Work item ::
Reproduce all of the data exactly. Images are not to appear in the reply.

Available records ::
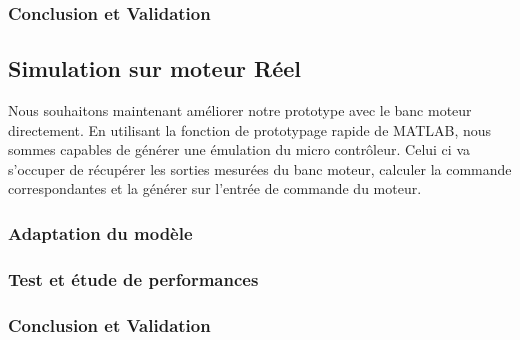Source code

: 		\subsubsection{Conclusion et Validation}
	\subsection{Simulation sur moteur Réel}
		Nous souhaitons maintenant améliorer notre prototype avec le banc moteur directement. En utilisant la fonction de prototypage rapide de MATLAB, nous sommes capables de générer une émulation du micro contrôleur. Celui ci va s'occuper de récupérer les sorties mesurées du banc moteur, calculer la commande correspondantes et la générer sur l'entrée de commande du moteur. 
		\subsubsection{Adaptation du modèle}
		\subsubsection{Test et étude de performances}
		\subsubsection{Conclusion et Validation}
		
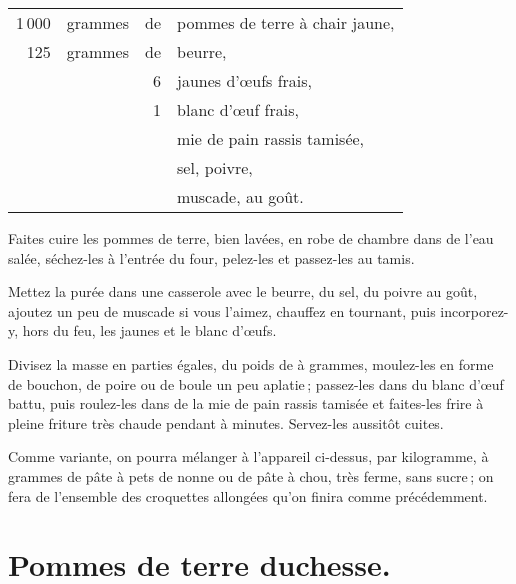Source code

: \footnotesize
\begin{longtable}{rrrp{16em}}
  1 000 & grammes & de & pommes de terre à chair jaune,                                                   \\
    125 & grammes & de & beurre,                                                                          \\
        &         &  6 & jaunes d'œufs frais,                                                             \\
        &         &  1 & blanc d'œuf frais,                                                               \\
        &         &    & mie de pain rassis tamisée,                                                      \\
        &         &    & sel, poivre,                                                                     \\
        &         &    & muscade, au goût.                                                                \\
\end{longtable}
\normalsize

Faites cuire les pommes de terre, bien lavées, en robe de chambre dans de
l'eau salée, séchez-les à l'entrée du four, pelez-les et passez-les au tamis.

Mettez la purée dans une casserole avec le beurre, du sel, du poivre au goût,
ajoutez un peu de muscade si vous l'aimez, chauffez en tournant, puis
incorporez-y, hors du feu, les jaunes et le blanc d'œufs.

Divisez la masse en parties égales, du poids de {\mmm} à {\mmm}
grammes, moulez-les en forme de bouchon, de poire ou de boule un peu aplatie ;
passez-les dans du blanc d'œuf battu, puis roulez-les dans de la mie de pain
rassis tamisée et faites-les frire à pleine friture très chaude pendant
{\mmm} à {\mmm} minutes. Servez-les aussitôt cuites.

\sk

Comme variante, on pourra mélanger à l'appareil ci-dessus, par kilogramme,
{\mmm} à {\mmm} grammes de pâte à pets de nonne ou de pâte
à chou, très ferme, sans sucre ; on fera de l'ensemble des croquettes allongées
qu'on finira comme précédemment.

\section*{\centering Pommes de terre duchesse.}
{}
\label{pg0725} \hypertarget{p0725}{}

Response box ::
Source code

: 		\subsubsection{Conclusion et Validation}
	\subsection{Simulation sur moteur Réel}
		Nous souhaitons maintenant améliorer notre prototype avec le banc moteur directement. En utilisant la fonction de prototypage rapide de MATLAB, nous sommes capables de générer une émulation du micro contrôleur. Celui ci va s'occuper de récupérer les sorties mesurées du banc moteur, calculer la commande correspondantes et la générer sur l'entrée de commande du moteur. 
		\subsubsection{Adaptation du modèle}
		\subsubsection{Test et étude de performances}
		\subsubsection{Conclusion et Validation}
		
Source code

: \footnotesize
\begin{longtable}{rrrp{16em}}
  1 000 & grammes & de & pommes de terre à chair jaune,                                                   \\
    125 & grammes & de & beurre,                                                                          \\
        &         &  6 & jaunes d'œufs frais,                                                             \\
        &         &  1 & blanc d'œuf frais,                                                               \\
        &         &    & mie de pain rassis tamisée,                                                      \\
        &         &    & sel, poivre,                                                                     \\
        &         &    & muscade, au goût.                                                                \\
\end{longtable}
\normalsize

Faites cuire les pommes de terre, bien lavées, en robe de chambre dans de
l'eau salée, séchez-les à l'entrée du four, pelez-les et passez-les au tamis.

Mettez la purée dans une casserole avec le beurre, du sel, du poivre au goût,
ajoutez un peu de muscade si vous l'aimez, chauffez en tournant, puis
incorporez-y, hors du feu, les jaunes et le blanc d'œufs.

Divisez la masse en parties égales, du poids de {\mmm} à {\mmm}
grammes, moulez-les en forme de bouchon, de poire ou de boule un peu aplatie ;
passez-les dans du blanc d'œuf battu, puis roulez-les dans de la mie de pain
rassis tamisée et faites-les frire à pleine friture très chaude pendant
{\mmm} à {\mmm} minutes. Servez-les aussitôt cuites.

\sk

Comme variante, on pourra mélanger à l'appareil ci-dessus, par kilogramme,
{\mmm} à {\mmm} grammes de pâte à pets de nonne ou de pâte
à chou, très ferme, sans sucre ; on fera de l'ensemble des croquettes allongées
qu'on finira comme précédemment.

\section*{\centering Pommes de terre duchesse.}
{}
\label{pg0725} \hypertarget{p0725}{}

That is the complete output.